(Dataset records)
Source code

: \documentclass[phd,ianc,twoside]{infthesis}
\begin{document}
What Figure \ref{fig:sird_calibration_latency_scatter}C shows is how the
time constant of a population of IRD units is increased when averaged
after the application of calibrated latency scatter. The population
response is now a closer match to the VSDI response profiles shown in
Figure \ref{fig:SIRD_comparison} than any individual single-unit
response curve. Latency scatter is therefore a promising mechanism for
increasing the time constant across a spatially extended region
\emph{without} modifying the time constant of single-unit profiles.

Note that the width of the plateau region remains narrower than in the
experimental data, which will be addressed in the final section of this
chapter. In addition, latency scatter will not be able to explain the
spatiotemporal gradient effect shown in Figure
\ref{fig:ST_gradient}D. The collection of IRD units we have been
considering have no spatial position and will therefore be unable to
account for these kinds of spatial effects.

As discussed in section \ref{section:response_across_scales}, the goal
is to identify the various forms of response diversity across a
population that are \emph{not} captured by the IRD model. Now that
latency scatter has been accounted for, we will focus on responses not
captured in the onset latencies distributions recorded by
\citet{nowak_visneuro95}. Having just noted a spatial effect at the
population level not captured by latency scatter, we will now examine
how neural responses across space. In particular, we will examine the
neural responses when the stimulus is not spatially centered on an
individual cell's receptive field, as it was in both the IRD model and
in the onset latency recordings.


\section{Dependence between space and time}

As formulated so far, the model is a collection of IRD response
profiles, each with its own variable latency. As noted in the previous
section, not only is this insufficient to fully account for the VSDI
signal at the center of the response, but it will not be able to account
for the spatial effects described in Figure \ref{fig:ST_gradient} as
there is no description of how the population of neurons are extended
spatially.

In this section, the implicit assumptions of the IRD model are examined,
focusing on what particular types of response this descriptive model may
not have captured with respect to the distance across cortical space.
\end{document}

**Task goal:** Whenever the word "Figure" shows up in a line above, copy that line.

**Response to the exercise:**
What Figure \ref{fig:sird_calibration_latency_scatter}C shows is how the
Figure \ref{fig:SIRD_comparison} than any individual single-unit
spatiotemporal gradient effect shown in Figure
for the spatial effects described in Figure \ref{fig:ST_gradient} as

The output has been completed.